3. Mengatasi masalah secara positif
Pede juga bisa diperkuat dengan cara memberikan bukti kepada diri sendiri bahwa kita ternyata berhasil
mengatasi masalah yang menimpa kita. Semakin banyak masalah yang sanggup kita selesaikan, semakin
kuatlah pede. Lama kelamaan kita menjadi orang yang tidak mudah minder ketika menghadapi masalah.
Karena itu ada yang mengingatkan, begitu kita sudah terbiasa menggunakan jurus pasrah atau kalah, ini
nanti akan menjadi kebiasaan yang membuat kita seringkali bermasalah.
4. Memiliki dasar keputusan yang positif.

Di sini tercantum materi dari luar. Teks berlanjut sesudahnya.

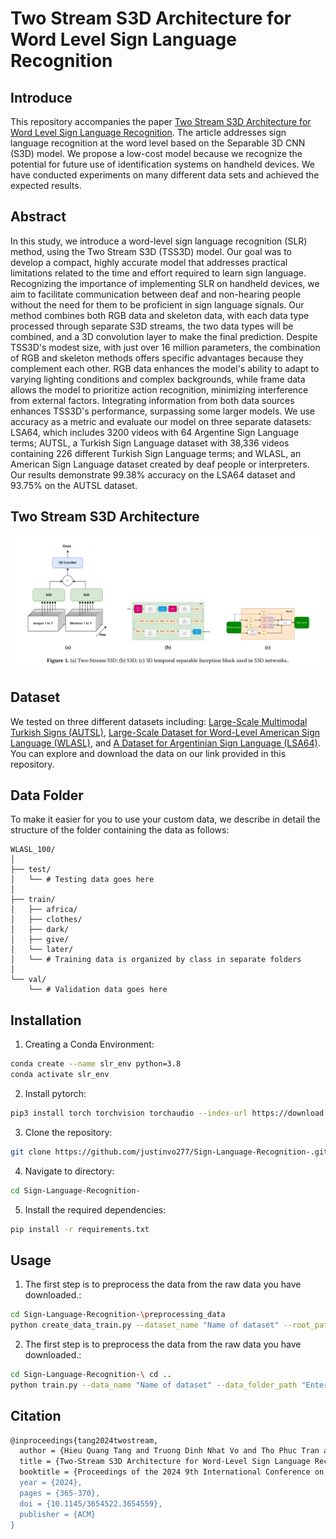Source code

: # Two Stream S3D Architecture for Word Level Sign Language Recognition


## Introduce

This repository accompanies the paper [Two Stream S3D Architecture for Word Level Sign Language Recognition](https://dl.acm.org/doi/10.1145/3654522.3654559). The article addresses sign language recognition at the word level based on the Separable 3D CNN (S3D) model. We propose a low-cost model because we recognize the potential for future use of identification systems on handheld devices. We have conducted experiments on many different data sets and achieved the expected results.

## Abstract

In this study, we introduce a word-level sign language recognition (SLR) method, using the Two Stream S3D (TSS3D) model. Our goal was to develop a compact, highly accurate model that addresses practical limitations related to the time and effort required to learn sign language. Recognizing the importance of implementing SLR on handheld devices, we aim to facilitate communication between deaf and non-hearing people without the need for them to be proficient in sign language signals. Our method combines both RGB data and skeleton data, with each data type processed through separate S3D streams, the two data types will be combined, and a 3D convolution layer to make the final prediction. Despite TSS3D's modest size, with just over 16 million parameters, the combination of RGB and skeleton methods offers specific advantages because they complement each other. RGB data enhances the model's ability to adapt to varying lighting conditions and complex backgrounds, while frame data allows the model to prioritize action recognition, minimizing interference from external factors. Integrating information from both data sources enhances TSS3D's performance, surpassing some larger models. We use accuracy as a metric and evaluate our model on three separate datasets: LSA64, which includes 3200 videos with 64 Argentine Sign Language terms; AUTSL, a Turkish Sign Language dataset with 38,336 videos containing 226 different Turkish Sign Language terms; and WLASL, an American Sign Language dataset created by deaf people or interpreters. Our results demonstrate 99.38% accuracy on the LSA64 dataset and 93.75% on the AUTSL dataset.


## Two Stream S3D Architecture

![Architecture](images/architecture.png)

## Dataset

We tested on three different datasets including: [Large-Scale Multimodal Turkish Signs (AUTSL)](https://ieeexplore.ieee.org/abstract/document/9210578), [Large-Scale Dataset for Word-Level American Sign Language (WLASL)](https://github.com/dxli94/WLASL), and [A Dataset for Argentinian Sign Language (LSA64)](https://facundoq.github.io/datasets/lsa64/). You can explore and download the data on our link provided in this repository.

## Data Folder

To make it easier for you to use your custom data, we describe in detail the structure of the folder containing the data as follows:

```
WLASL_100/
│
├── test/
│   └── # Testing data goes here
│
├── train/
│   ├── africa/
│   ├── clothes/
│   ├── dark/
│   ├── give/
│   └── later/
│   └── # Training data is organized by class in separate folders
│
└── val/
    └── # Validation data goes here
```
## Installation

1. Creating a Conda Environment:
```bash
conda create --name slr_env python=3.8
conda activate slr_env
```

2. Install pytorch:
```bash
pip3 install torch torchvision torchaudio --index-url https://download.pytorch.org/whl/cu118
```

3. Clone the repository:
```bash
git clone https://github.com/justinvo277/Sign-Language-Recognition-.git
```

4. Navigate to directory:
```bash
cd Sign-Language-Recognition-
```

5. Install the required dependencies:
```bash
pip install -r requirements.txt
```
## Usage

1. The first step is to preprocess the data from the raw data you have downloaded.:
```bash
cd Sign-Language-Recognition-\preprocessing_data
python create_data_train.py --dataset_name "Name of dataset" --root_path "dataset folder" -dir_path "folder save dataset after preprocessing"
```

2. The first step is to preprocess the data from the raw data you have downloaded.:
```bash
cd Sign-Language-Recognition-\ cd ..
python train.py --data_name "Name of dataset" --data_folder_path "Enter your data folder path fter preprocessin" --num_classes "Enter number of classification" --batch_size "Enter batch size of a iteration" --lr "Enter learning rate for trainning"
```

## Citation

```bash
@inproceedings{tang2024twostream,
  author = {Hieu Quang Tang and Truong Dinh Nhat Vo and Tho Phuc Tran and Dong Dong Pham},
  title = {Two-Stream S3D Architecture for Word-Level Sign Language Recognition},
  booktitle = {Proceedings of the 2024 9th International Conference on Intelligent Information Technology (ICIIT '24)},
  year = {2024},
  pages = {365-370},
  doi = {10.1145/3654522.3654559},
  publisher = {ACM}
}
```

Kalau dibaca dari praktek hidup secara keseluruhan, memang tidak ada orang yang selalu yakin atas
kemampuannya dalam menghadapi masalah atau dalam mewujudkan keinginan. Orang yang sekelas
Mahatma Gandhi saja sempat goyah ketika tiba-tiba realitas berubah secara tak terduga-duga. Tapi, Gandhi
punya cara yang bisa kita tiru: "Ketika saya putus asa maka saya selalu ingat bahwa sepanjang sejarah,
jalan yang ditempuh dengan kebenaran dan cinta selalu menang. Ada beberapa tirani dan pembunuhan
yang sepintas sepertinya menang tetapi akhirnya kalah. Pikirkan ucapan saya ini, SELALU". Artinya,
kepercayaan Gandhi tumbuh lagi setelah mengingat bahwa langkahnya sudah dilandasi oleh prinsip-prinsip
yang benar.
5. Memiliki model / teladan yang positif
Yang penting lagi adalah menemukan orang lain yang bisa kita contoh dari sisi kepercayaan dirinya. Ini
memang menuntut kita untuk sering-sering membuka mata melihat orang lain yang lebih bagus dari kita
lalu menjadikannya sebagai pelajaran. Saking pentingnya peranan orang lain ini, ada yang mengatakan
bahwa kita bisa memperbaiki diri dari dua hal: a) pengalaman pribadi (life experiencing) dan b) duplicating
(mencontoh dan mempelajari orang lain). Buktikan! Selamat mencoba.